The tornado crossed Ridgeway Road, located just to the north of SR 315. EF2 damage continued to be reported in this location, with dozens of softwood trees being snapped at their bases. The tornado eventually ran into SR 315 as the highway winds perpendicular to the tornado's path at this point. The tornado continued causing EF1 to EF2 damage to trees along a wide swath. At 3:54 PM EST, the tornado crossed into Talbot County, Georgia. The tornado continued its long swath of EF1 to EF2 damage. The tornado intensified again into an EF3 tornado, causing significant damage to a mobile trailer home, dozens of trees, and a two-story home. In addition, the Humble Zion Church was completely demolished. None of its brick and cinderblock walls were left standing. The tornado continued northeastward, weakening significantly. EF1 wind damage was found consistently through forested areas in and around SR 315, along Callier Rd, O'Neal Rd, and Mitchell Rd. The tornado then approached Talbotton, Georgia, continuing to cause moderate tree damage and minor roof damage to homes that were in the path.

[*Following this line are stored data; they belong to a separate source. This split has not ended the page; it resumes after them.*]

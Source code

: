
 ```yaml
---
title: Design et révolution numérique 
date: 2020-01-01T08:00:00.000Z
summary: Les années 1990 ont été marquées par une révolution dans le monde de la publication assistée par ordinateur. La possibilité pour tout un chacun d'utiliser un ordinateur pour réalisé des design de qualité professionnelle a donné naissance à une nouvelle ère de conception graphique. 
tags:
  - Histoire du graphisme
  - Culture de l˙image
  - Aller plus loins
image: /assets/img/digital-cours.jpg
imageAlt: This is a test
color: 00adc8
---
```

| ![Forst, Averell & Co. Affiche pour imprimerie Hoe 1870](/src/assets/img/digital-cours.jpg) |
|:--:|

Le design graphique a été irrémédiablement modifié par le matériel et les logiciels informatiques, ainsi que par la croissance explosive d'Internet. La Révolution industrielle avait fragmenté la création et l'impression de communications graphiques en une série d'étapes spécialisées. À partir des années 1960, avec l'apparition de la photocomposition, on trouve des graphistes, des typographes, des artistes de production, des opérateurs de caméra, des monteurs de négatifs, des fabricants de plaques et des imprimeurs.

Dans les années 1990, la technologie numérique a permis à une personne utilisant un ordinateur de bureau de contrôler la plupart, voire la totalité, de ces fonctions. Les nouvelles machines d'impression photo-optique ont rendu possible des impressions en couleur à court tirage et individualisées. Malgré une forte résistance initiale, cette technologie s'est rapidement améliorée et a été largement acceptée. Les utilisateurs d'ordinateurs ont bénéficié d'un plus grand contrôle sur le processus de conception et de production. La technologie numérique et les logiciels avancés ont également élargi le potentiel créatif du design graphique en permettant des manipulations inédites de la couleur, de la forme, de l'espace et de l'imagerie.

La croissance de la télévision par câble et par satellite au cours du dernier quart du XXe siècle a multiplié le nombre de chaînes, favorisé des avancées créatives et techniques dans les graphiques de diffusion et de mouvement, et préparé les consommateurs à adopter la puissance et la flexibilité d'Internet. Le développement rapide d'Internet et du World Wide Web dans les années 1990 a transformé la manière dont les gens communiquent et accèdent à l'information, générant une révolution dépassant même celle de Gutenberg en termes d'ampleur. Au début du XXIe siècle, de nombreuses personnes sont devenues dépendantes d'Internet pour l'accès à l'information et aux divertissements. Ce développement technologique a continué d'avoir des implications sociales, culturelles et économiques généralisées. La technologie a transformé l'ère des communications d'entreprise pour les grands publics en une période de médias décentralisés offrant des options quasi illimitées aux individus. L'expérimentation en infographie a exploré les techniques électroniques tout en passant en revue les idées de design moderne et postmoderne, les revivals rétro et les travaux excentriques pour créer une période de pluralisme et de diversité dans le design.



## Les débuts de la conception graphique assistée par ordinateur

At 4:03 PM EST, the tornado moved into the northern side of Talbotton. Trees were observed to be snapped going into town along Adams Road. The tornado intensified again as it headed into town. It intersected Washington Avenue, which is the main north–south road in the town. It caused high-end EF2 damage in this area with several manufactured homes turned over and destroyed, sometimes mangled. It was unrecognizable where these manufactured homes originally sat. The contents from inside of these homes were blown over a quarter mile from where the homes were originally located. A single-family home was removed and twisted at least 10 ft off its foundation. The second story of this home was completely removed. The tornado then intensified further into an EF3 tornado, where two brick-and-mortar apartments were completely demolished. The slabs of these apartments were left completely bare after the tornado. Dozens of cars were also destroyed. Debris were blasted into the vehicles, and the windows were blown out. In addition, a sedan was overturned on to the side. Several homes lost roofs as well. The tornado continued moving northeast out of the town. Seven injuries were reported within the town. The tornado continued, with trees snapped and uprooted as it moved out of town and into wooded areas. Another manufactured home was overturned. The tornado moved into a small valley, snapping hundreds of trees. A few final trees were snapped at the end of the tornadoes life. At 4:16 PM EST and about 10.5 miles east-northeast of Talbotton, Georgia, the tornado dissipated.